▶ What the task asks
Restate the listing below word for word, and leave its pictures behind.

Segment Start: Exercise inputs

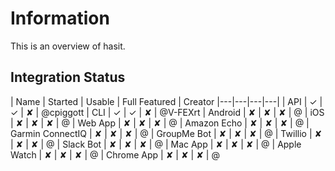 # Information
This is an overview of hasit.

## Integration Status

| Name | Started | Usable | Full Featured | Creator
|---|---|---|---|
| API | ✓ | ✓  | ✘ | @cpiggott
| CLI | ✓ | ✓  | ✘ | @V-FEXrt
| Android | ✘ | ✘  | ✘ | @
| iOS | ✘ | ✘  | ✘ | @
| Web App | ✘ | ✘  | ✘ | @
| Amazon Echo | ✘ | ✘  | ✘ | @
| Garmin ConnectIQ | ✘ | ✘  | ✘ | @
| GroupMe Bot | ✘ | ✘  | ✘ | @
| Twillio | ✘ | ✘  | ✘ | @
| Slack Bot | ✘ | ✘  | ✘ | @
| Mac App | ✘ | ✘  | ✘ | @
| Apple Watch | ✘ | ✘  | ✘ | @
| Chrome App | ✘ | ✘  | ✘ | @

Segment End: Exercise inputs

▶ Response to the exercise
 # Information
This is an overview of hasit.

## Integration Status

| Name | Started | Usable | Full Featured | Creator
|---|---|---|---|
| API | ✓ | ✓  | ✘ | @cpiggott
| CLI | ✓ | ✓  | ✘ | @V-FEXrt
| Android | ✘ | ✘  | ✘ | @
| iOS | ✘ | ✘  | ✘ | @
| Web App | ✘ | ✘  | ✘ | @
| Amazon Echo | ✘ | ✘  | ✘ | @
| Garmin ConnectIQ | ✘ | ✘  | ✘ | @
| GroupMe Bot | ✘ | ✘  | ✘ | @
| Twillio | ✘ | ✘  | ✘ | @
| Slack Bot | ✘ | ✘  | ✘ | @
| Mac App | ✘ | ✘  | ✘ | @
| Apple Watch | ✘ | ✘  | ✘ | @
| Chrome App | ✘ | ✘  | ✘ | @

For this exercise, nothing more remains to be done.